Pramono mengakui proyek tersebut diinisiasi oleh Pemprov DKI Jakarta untuk pembangunan fasilitas pertamanan yang dikerjakan melalui program CSR. "Jadi itu ruang untuk taman yang dikelola oleh CSR tetapi anak tersebut masuk ke tempat itu," ucap Pramono meski ia menegaskan pemerintah tidak akan menghalangi apabila keluarga korban memilih menempuh jalur hukum.

Sementara itu, Guru Besar Universitas 17 Agustus 1945 Jakarta sekaligus Pengurus Lembaga Pengembangan Jasa Konstruksi Kementerian Pekerjaan Umum periode 2020–2025, Prof. Dr. Manlian Ronald Simanjuntak, menilai insiden tersebut menjadi evaluasi serius terhadap penerapan keselamatan konstruksi. Menurutnya, area proyek dengan tingkat risiko tinggi seharusnya memiliki pembatas yang benar-benar mampu mencegah masyarakat, terutama anak-anak, memasuki lokasi pekerjaan.

"Seharusnya sejak tahap perencanaan sudah ada barikade keselamatan sehingga tidak ada gangguan dari pihak luar yang mengakibatkan kerugian nyawa. Area proyek merupakan area terbatas yang wajib diawasi," ujar Manlian dalam wawancara bersama Radio 91,2 Pro Satu Radio Republik Indonesia Jakarta sehari setelah peristiwa terjatuhnya bocah di lubang proyek Tebet.

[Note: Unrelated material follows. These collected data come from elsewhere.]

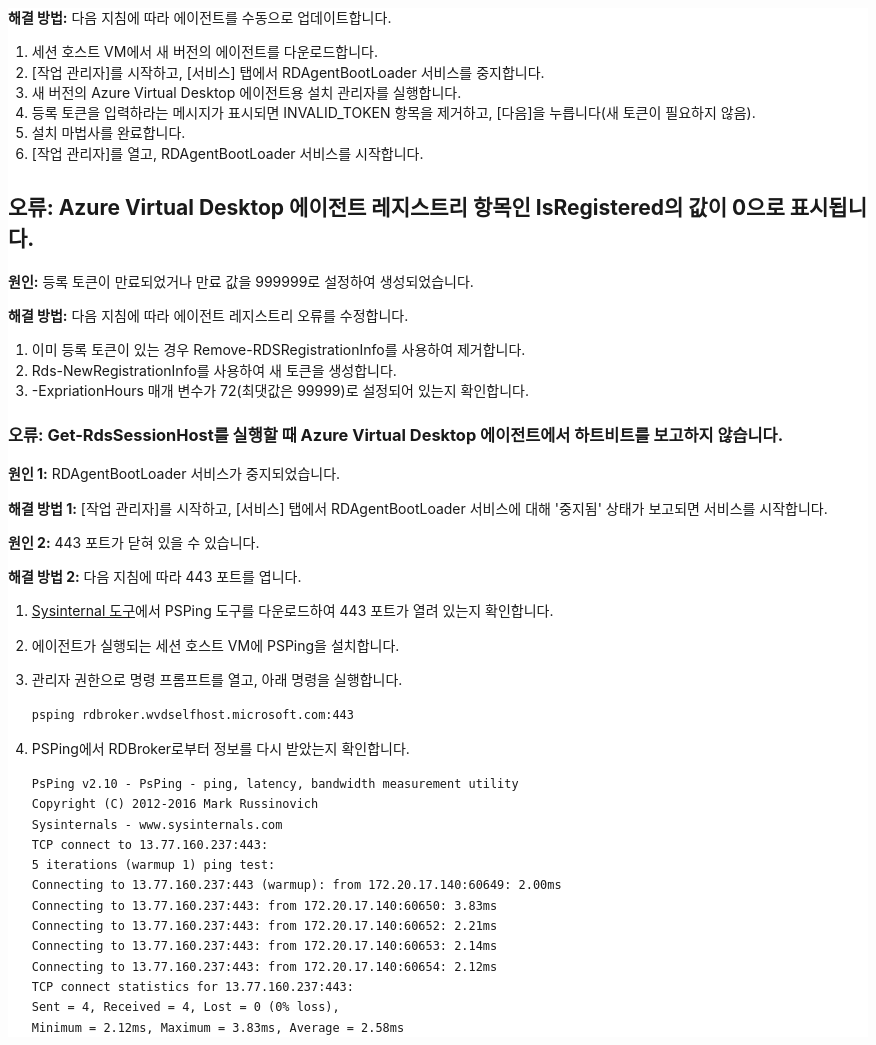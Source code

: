 **해결 방법:** 다음 지침에 따라 에이전트를 수동으로 업데이트합니다.

1. 세션 호스트 VM에서 새 버전의 에이전트를 다운로드합니다.
2. [작업 관리자]를 시작하고, [서비스] 탭에서 RDAgentBootLoader 서비스를 중지합니다.
3. 새 버전의 Azure Virtual Desktop 에이전트용 설치 관리자를 실행합니다.
4. 등록 토큰을 입력하라는 메시지가 표시되면 INVALID_TOKEN 항목을 제거하고, [다음]을 누릅니다(새 토큰이 필요하지 않음).
5. 설치 마법사를 완료합니다.
6. [작업 관리자]를 열고, RDAgentBootLoader 서비스를 시작합니다.

## <a name="error--azure-virtual-desktop-agent-registry-entry-isregistered-shows-a-value-of-0"></a>오류: Azure Virtual Desktop 에이전트 레지스트리 항목인 IsRegistered의 값이 0으로 표시됩니다.

**원인:** 등록 토큰이 만료되었거나 만료 값을 999999로 설정하여 생성되었습니다.

**해결 방법:** 다음 지침에 따라 에이전트 레지스트리 오류를 수정합니다.

1. 이미 등록 토큰이 있는 경우 Remove-RDSRegistrationInfo를 사용하여 제거합니다.
2. Rds-NewRegistrationInfo를 사용하여 새 토큰을 생성합니다.
3. -ExpriationHours 매개 변수가 72(최댓값은 99999)로 설정되어 있는지 확인합니다.

### <a name="error-azure-virtual-desktop-agent-isnt-reporting-a-heartbeat-when-running-get-rdssessionhost"></a>오류: Get-RdsSessionHost를 실행할 때 Azure Virtual Desktop 에이전트에서 하트비트를 보고하지 않습니다.

**원인 1:** RDAgentBootLoader 서비스가 중지되었습니다.

**해결 방법 1:** [작업 관리자]를 시작하고, [서비스] 탭에서 RDAgentBootLoader 서비스에 대해 '중지됨' 상태가 보고되면 서비스를 시작합니다.

**원인 2:** 443 포트가 닫혀 있을 수 있습니다.

**해결 방법 2:** 다음 지침에 따라 443 포트를 엽니다.

1. [Sysinternal 도구](/sysinternals/downloads/psping/)에서 PSPing 도구를 다운로드하여 443 포트가 열려 있는지 확인합니다.
2. 에이전트가 실행되는 세션 호스트 VM에 PSPing을 설치합니다.
3. 관리자 권한으로 명령 프롬프트를 열고, 아래 명령을 실행합니다.

    ```cmd
    psping rdbroker.wvdselfhost.microsoft.com:443
    ```

4. PSPing에서 RDBroker로부터 정보를 다시 받았는지 확인합니다.

    ```
    PsPing v2.10 - PsPing - ping, latency, bandwidth measurement utility
    Copyright (C) 2012-2016 Mark Russinovich
    Sysinternals - www.sysinternals.com
    TCP connect to 13.77.160.237:443:
    5 iterations (warmup 1) ping test:
    Connecting to 13.77.160.237:443 (warmup): from 172.20.17.140:60649: 2.00ms
    Connecting to 13.77.160.237:443: from 172.20.17.140:60650: 3.83ms
    Connecting to 13.77.160.237:443: from 172.20.17.140:60652: 2.21ms
    Connecting to 13.77.160.237:443: from 172.20.17.140:60653: 2.14ms
    Connecting to 13.77.160.237:443: from 172.20.17.140:60654: 2.12ms
    TCP connect statistics for 13.77.160.237:443:
    Sent = 4, Received = 4, Lost = 0 (0% loss),
    Minimum = 2.12ms, Maximum = 3.83ms, Average = 2.58ms
    ```

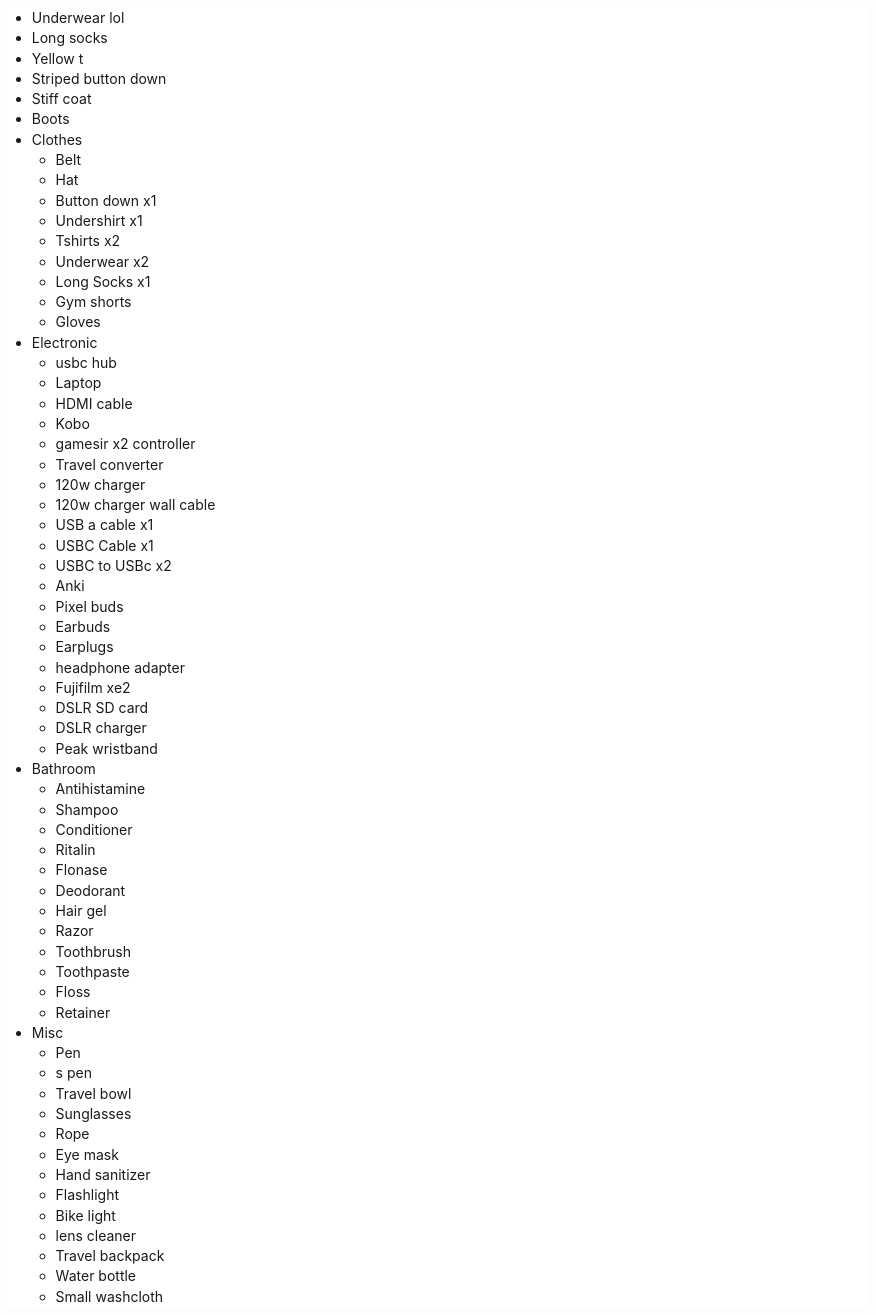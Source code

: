   * Underwear lol
  * Long socks
  * Yellow t
  * Striped button down
  * Stiff coat
  * Boots
* Clothes
  * Belt
  * Hat
  * Button down x1
  * Undershirt x1
  * Tshirts x2
  * Underwear x2
  * Long Socks x1
  * Gym shorts
  * Gloves
* Electronic
  * usbc hub
  * Laptop
  * HDMI cable
  * Kobo
  * gamesir x2 controller
  * Travel converter
  * 120w charger
  * 120w charger wall cable
  * USB a cable x1
  * USBC Cable x1
  * USBC to USBc x2
  * Anki
  * Pixel buds
  * Earbuds
  * Earplugs
  * headphone adapter
  * Fujifilm xe2
  * DSLR SD card
  * DSLR charger
  * Peak wristband
* Bathroom
  * Antihistamine
  * Shampoo
  * Conditioner
  * Ritalin
  * Flonase
  * Deodorant
  * Hair gel
  * Razor
  * Toothbrush
  * Toothpaste
  * Floss
  * Retainer
* Misc
  * Pen
  * s pen
  * Travel bowl
  * Sunglasses
  * Rope
  * Eye mask
  * Hand sanitizer
  * Flashlight
  * Bike light
  * lens cleaner
  * Travel backpack
  * Water bottle
  * Small washcloth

Ia menambahkan setiap proyek konstruksi wajib menerapkan Sistem Manajemen Keselamatan Konstruksi sesuai Peraturan Menteri Pekerjaan Umum dan Perumahan Rakyat Nomor 10 serta Undang-Undang Nomor 1 Tahun 1970 tentang Keselamatan Kerja. Menurutnya, lubang galian berbahaya harus ditutup dengan baik, dilengkapi rambu keselamatan, serta diawasi secara berkala agar tidak mudah diakses masyarakat.

"Pemilik proyek harus lebih dulu peduli terhadap keselamatan. Setelah itu penyedia jasa, kontraktor, konsultan, hingga masyarakat juga memiliki peran mengawasi apabila melihat proyek yang berpotensi membahayakan," ucapnya.

Di sisi lain, Kepolisian Sektor Tebet masih mendalami dugaan unsur kelalaian dalam insiden tersebut. Polisi saat ini memeriksa sejumlah saksi, mengumpulkan barang bukti, serta menelusuri apakah terdapat pelanggaran prosedur keselamatan dalam pelaksanaan proyek.

Kapolsek Tebet Ajun Komisaris Polisi Ischak dikutip kantor berita Antara, mengatakan korban diduga terjatuh saat bermain bersama teman-temannya di sekitar lokasi proyek pada Sabtu, 27 Juni 2026, sekitar pukul 23.40 WIB. Korban berhasil dievakuasi sekitar pukul 03.55 WIB dalam kondisi hidup, namun meninggal dunia saat perjalanan menuju rumah sakit.

google-preference

Rekomendasi Berita

Berita Terbaru Lainnya

Memuat berita terbaru.....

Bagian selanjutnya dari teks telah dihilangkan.